Definition
An embedding is a list of numbers that turns content into a point on a map of meaning, where similar things sit close together and unrelated things sit far apart.
At a glance
- Computers match by meaning, not keywords: ‘cancel my plan’ finds an article titled ‘ending your subscription.’[1]
- Closeness equals similarity. Every item is a point; the system answers by finding the nearest ones.[2]
- They power semantic search, recommendations, and ‘chat with your documents’ AI (RAG).
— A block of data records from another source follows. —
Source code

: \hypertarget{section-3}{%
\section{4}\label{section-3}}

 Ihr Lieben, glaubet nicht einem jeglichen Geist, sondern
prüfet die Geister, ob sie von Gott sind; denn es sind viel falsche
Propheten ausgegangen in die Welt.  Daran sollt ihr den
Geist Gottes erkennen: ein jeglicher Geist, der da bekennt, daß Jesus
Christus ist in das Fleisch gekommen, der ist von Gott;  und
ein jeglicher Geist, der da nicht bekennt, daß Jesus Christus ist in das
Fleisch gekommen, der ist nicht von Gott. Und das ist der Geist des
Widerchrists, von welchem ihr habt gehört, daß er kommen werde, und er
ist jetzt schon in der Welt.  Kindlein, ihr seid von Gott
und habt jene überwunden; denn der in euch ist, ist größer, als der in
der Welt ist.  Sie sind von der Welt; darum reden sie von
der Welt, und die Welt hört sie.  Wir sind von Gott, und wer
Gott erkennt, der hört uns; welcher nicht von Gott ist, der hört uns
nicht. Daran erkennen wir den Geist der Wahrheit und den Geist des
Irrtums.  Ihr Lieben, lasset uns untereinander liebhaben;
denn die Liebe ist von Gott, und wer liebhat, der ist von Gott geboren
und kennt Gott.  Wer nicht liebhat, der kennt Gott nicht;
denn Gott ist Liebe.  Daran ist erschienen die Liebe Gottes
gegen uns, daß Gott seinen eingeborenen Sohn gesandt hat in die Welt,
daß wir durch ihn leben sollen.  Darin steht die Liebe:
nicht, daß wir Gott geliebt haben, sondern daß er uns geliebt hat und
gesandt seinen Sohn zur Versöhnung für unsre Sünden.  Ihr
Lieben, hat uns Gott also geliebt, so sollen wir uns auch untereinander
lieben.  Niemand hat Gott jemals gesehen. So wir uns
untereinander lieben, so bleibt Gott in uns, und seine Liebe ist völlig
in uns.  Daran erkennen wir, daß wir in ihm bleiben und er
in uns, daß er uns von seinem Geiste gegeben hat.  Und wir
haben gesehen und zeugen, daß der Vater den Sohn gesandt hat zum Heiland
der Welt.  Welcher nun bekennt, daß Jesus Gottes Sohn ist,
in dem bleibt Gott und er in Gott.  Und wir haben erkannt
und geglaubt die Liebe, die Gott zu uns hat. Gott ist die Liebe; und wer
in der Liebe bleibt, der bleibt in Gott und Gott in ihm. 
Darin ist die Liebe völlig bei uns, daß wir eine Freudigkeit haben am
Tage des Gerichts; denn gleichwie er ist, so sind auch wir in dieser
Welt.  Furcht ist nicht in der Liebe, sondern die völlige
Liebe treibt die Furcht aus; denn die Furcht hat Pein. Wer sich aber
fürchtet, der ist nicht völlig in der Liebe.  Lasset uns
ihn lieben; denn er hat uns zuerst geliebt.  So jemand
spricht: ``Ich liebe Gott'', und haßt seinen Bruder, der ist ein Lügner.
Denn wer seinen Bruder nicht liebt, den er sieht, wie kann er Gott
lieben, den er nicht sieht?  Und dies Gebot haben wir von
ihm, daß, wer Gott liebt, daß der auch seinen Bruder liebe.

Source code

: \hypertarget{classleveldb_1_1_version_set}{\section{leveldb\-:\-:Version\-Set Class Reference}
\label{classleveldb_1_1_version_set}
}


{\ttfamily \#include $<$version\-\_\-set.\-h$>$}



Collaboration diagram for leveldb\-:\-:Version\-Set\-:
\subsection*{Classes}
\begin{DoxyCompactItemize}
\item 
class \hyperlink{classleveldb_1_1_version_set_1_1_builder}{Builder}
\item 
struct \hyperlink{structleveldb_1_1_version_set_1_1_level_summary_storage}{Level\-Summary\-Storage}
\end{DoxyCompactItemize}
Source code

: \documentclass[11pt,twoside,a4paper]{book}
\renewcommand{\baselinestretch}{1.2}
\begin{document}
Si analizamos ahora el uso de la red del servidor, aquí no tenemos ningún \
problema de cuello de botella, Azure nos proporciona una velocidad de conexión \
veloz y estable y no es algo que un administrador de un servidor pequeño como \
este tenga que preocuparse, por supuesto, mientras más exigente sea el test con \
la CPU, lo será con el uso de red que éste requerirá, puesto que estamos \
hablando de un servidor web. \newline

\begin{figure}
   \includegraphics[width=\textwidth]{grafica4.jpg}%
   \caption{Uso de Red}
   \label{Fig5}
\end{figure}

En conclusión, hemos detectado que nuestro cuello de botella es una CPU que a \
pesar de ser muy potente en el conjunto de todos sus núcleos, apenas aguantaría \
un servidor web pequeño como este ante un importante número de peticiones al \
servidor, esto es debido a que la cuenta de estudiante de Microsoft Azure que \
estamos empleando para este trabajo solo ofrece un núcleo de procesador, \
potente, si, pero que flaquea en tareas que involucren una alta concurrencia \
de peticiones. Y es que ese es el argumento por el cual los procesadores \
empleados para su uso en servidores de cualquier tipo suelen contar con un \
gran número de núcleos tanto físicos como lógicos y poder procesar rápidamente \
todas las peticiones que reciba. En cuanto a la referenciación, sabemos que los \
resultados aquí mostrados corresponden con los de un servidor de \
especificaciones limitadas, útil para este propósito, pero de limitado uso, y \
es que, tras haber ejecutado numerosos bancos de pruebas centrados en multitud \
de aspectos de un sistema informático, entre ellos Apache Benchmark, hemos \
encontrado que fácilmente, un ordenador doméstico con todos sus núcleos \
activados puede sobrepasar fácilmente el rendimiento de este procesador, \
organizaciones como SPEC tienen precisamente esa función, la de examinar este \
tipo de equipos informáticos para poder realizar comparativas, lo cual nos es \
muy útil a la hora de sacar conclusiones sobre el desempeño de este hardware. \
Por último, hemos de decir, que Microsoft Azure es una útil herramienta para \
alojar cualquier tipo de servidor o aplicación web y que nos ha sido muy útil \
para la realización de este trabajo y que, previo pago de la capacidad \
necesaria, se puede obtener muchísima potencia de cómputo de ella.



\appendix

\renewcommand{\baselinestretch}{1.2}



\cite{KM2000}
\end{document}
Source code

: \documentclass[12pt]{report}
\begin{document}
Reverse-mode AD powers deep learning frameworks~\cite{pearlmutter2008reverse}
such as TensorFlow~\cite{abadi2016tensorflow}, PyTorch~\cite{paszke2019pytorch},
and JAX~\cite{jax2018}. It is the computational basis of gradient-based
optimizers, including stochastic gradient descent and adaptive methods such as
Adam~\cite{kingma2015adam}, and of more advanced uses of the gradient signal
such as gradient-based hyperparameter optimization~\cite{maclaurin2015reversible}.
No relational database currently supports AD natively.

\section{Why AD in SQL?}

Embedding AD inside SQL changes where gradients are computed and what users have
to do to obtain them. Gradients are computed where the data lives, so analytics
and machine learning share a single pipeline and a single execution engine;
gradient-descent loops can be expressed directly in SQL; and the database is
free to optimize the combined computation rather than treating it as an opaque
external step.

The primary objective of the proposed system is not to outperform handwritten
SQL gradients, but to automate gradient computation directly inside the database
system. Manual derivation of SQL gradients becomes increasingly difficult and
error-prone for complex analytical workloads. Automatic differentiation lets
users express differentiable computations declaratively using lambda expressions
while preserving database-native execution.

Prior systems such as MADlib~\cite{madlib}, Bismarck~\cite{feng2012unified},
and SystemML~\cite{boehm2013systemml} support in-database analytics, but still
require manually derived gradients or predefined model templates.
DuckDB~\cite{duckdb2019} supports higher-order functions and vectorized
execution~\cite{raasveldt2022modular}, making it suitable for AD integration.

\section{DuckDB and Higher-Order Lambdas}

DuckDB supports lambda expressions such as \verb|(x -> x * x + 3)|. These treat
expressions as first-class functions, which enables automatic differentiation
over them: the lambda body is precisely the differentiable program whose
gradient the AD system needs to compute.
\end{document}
- You buy embeddings, not build them: call a model, store results in a vector database.
How it works
An embedding model gives each piece of content coordinates on a map of meaning. Because meaning becomes distance, the computer answers ‘what is this most like?’ by finding the nearest points. The classic proof: the math ‘king minus man plus woman’ lands near ‘queen.‘[3]
What it powers
Semantic search finds results by intent, tolerating typos and slang. Recommendations surface items nearest to what someone liked. RAG lets a chatbot answer from your own files: documents and the question both become embeddings, the closest passages are pulled, then the AI writes a grounded answer.[4]
Before you trust it
Embeddings are cheap; the real risk is fit. A model strong on web text can be weak on your contracts or catalog, and public leaderboards are self-reported.[5] Ask vendors which model they use, whether your data leaves your environment, and to show retrieval accuracy on a sample of your real content.
Bottom line
Embeddings turn meaning into distance so software finds what is similar, not just matching words; the decision that matters is how well a model retrieves answers on your own data.